Given the material below, return only the lines starting at the line with "- ✅ **Maintainable" and ending at the line with "- **Error**: HTTP 500 Internal Server Error", exactly as they appear.

Supplied entries ::
________________
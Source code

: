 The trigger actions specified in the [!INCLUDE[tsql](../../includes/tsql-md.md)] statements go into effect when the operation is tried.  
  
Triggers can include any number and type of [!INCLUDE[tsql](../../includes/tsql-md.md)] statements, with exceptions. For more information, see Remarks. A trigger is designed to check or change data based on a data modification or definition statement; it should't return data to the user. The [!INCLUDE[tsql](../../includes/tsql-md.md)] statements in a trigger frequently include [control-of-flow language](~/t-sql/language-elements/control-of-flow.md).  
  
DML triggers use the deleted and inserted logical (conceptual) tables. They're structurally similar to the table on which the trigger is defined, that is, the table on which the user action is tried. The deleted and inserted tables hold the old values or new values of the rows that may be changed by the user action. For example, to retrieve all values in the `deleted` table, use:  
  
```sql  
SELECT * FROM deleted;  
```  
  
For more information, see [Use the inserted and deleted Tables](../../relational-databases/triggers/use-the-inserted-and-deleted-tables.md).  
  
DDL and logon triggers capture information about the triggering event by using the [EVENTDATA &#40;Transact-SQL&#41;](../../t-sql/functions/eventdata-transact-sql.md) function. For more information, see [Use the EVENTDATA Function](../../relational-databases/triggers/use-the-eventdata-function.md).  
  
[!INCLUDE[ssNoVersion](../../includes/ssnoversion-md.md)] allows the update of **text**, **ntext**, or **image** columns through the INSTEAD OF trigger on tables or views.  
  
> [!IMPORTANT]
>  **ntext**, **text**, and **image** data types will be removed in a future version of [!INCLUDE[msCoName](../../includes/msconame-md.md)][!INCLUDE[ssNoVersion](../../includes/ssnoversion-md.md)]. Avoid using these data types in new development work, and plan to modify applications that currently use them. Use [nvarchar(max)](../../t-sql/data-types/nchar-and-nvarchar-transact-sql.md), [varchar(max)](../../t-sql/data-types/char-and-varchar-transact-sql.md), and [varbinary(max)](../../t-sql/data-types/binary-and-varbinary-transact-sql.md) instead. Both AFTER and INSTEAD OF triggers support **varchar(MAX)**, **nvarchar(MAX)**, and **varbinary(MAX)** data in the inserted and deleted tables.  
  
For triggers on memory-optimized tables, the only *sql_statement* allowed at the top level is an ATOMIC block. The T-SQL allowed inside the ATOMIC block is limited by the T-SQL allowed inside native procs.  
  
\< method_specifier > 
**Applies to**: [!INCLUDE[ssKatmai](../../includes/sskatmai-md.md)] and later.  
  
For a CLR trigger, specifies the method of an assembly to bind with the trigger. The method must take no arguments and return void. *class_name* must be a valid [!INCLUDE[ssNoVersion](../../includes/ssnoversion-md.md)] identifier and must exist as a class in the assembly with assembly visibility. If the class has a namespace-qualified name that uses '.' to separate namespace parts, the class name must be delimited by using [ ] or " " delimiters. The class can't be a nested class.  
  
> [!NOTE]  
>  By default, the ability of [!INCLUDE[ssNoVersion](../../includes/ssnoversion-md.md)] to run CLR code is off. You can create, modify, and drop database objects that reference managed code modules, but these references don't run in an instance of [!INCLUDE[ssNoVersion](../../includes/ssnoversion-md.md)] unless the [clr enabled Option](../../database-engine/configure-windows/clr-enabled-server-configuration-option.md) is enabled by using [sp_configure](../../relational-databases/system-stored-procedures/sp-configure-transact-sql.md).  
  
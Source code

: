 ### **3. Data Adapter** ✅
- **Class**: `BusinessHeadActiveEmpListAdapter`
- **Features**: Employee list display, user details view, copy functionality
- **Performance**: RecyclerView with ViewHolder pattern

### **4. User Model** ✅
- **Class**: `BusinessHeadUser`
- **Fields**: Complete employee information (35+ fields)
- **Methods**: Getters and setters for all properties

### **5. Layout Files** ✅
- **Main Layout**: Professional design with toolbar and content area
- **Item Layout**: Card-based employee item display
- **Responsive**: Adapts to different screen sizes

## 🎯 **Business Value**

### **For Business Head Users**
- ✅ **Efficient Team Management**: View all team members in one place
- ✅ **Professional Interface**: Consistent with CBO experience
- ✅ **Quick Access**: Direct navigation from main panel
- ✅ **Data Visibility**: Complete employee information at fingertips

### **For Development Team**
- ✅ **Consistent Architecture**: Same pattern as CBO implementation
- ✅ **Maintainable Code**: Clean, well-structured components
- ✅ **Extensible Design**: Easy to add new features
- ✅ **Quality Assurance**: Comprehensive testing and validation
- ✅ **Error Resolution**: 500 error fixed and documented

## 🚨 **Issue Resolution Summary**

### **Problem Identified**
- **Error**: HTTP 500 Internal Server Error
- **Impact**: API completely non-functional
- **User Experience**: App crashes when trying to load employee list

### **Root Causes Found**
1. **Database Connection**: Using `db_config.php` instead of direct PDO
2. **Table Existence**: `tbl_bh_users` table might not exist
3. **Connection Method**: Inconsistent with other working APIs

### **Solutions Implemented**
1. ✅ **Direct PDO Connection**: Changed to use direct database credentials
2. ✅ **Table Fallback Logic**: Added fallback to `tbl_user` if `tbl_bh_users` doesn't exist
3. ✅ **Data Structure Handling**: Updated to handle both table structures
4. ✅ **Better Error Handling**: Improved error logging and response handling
________________
Solution to this exercise ::
- ✅ **Maintainable Code**: Clean, well-structured components
- ✅ **Extensible Design**: Easy to add new features
- ✅ **Quality Assurance**: Comprehensive testing and validation
- ✅ **Error Resolution**: 500 error fixed and documented

## 🚨 **Issue Resolution Summary**

### **Problem Identified**
- **Error**: HTTP 500 Internal Server Error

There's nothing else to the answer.